Stored data:
_ _ _
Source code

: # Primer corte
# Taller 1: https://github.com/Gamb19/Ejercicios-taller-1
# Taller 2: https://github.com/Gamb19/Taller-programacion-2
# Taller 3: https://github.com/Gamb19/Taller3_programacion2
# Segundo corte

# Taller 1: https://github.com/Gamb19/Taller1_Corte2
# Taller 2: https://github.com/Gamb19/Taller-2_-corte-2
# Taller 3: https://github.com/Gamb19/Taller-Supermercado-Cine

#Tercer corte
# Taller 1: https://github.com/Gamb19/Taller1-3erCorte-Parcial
_ _ _
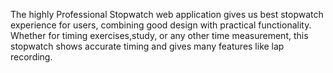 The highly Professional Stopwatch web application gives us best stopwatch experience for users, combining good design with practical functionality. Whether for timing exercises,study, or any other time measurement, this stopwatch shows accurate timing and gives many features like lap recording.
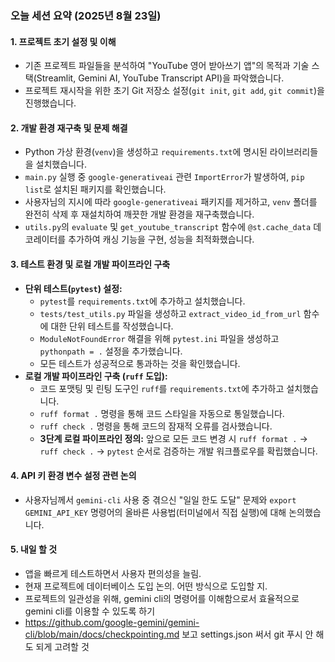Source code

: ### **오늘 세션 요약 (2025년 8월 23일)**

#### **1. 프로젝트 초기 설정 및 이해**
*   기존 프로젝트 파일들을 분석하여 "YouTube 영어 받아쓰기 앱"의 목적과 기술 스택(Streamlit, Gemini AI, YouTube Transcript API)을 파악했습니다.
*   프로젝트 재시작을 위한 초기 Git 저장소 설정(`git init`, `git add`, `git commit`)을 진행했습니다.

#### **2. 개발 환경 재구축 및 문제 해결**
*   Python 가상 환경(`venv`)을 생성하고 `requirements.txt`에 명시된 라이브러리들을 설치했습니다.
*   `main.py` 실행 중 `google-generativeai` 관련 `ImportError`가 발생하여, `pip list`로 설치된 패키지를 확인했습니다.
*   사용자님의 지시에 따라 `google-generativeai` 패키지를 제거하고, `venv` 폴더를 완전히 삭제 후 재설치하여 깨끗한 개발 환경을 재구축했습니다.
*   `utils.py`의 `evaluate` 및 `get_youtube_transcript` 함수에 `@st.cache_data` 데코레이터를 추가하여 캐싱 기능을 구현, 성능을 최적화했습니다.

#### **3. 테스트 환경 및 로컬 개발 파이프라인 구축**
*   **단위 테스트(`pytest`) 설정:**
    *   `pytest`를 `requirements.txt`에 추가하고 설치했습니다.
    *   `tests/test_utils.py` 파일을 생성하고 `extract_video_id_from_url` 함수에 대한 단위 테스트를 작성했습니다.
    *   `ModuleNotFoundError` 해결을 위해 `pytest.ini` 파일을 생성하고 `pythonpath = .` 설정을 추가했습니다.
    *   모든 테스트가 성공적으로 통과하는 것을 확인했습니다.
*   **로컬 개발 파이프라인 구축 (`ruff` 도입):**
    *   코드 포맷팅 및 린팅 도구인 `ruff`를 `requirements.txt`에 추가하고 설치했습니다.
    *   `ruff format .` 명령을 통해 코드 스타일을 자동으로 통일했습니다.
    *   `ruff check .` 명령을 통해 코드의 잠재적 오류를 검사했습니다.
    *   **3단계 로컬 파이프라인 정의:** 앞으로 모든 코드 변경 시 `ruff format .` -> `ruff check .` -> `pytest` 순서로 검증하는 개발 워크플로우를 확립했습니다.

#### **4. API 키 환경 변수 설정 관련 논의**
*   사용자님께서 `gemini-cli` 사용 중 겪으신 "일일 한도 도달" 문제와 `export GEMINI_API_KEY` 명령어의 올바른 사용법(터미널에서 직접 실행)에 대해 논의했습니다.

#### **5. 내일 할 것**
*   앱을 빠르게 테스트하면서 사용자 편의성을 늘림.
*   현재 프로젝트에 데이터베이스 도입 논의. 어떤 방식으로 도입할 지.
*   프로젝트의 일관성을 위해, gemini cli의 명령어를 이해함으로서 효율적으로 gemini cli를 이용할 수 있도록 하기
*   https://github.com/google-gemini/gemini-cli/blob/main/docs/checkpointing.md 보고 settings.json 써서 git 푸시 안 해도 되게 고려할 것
_ _ _
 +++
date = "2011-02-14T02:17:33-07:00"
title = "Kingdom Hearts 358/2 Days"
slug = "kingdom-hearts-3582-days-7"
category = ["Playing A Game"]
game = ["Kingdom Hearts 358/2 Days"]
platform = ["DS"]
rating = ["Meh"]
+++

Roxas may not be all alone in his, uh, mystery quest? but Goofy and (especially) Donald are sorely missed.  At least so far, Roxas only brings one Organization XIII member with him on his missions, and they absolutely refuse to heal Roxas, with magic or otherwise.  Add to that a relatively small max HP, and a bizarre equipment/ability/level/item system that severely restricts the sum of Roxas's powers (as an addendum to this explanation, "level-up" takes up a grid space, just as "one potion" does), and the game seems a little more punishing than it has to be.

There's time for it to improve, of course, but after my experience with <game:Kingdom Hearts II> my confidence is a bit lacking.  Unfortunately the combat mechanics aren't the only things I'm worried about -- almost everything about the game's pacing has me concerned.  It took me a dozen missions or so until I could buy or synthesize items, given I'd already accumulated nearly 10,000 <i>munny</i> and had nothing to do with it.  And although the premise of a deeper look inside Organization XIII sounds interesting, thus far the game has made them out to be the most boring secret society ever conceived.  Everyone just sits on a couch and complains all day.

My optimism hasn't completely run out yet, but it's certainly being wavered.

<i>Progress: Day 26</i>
_ _ _
**YOUR OBJECTIVE**
Tally the lines of the records that contain the word "generativeai", then give only the tally.

**WRITTEN ANSWER**
2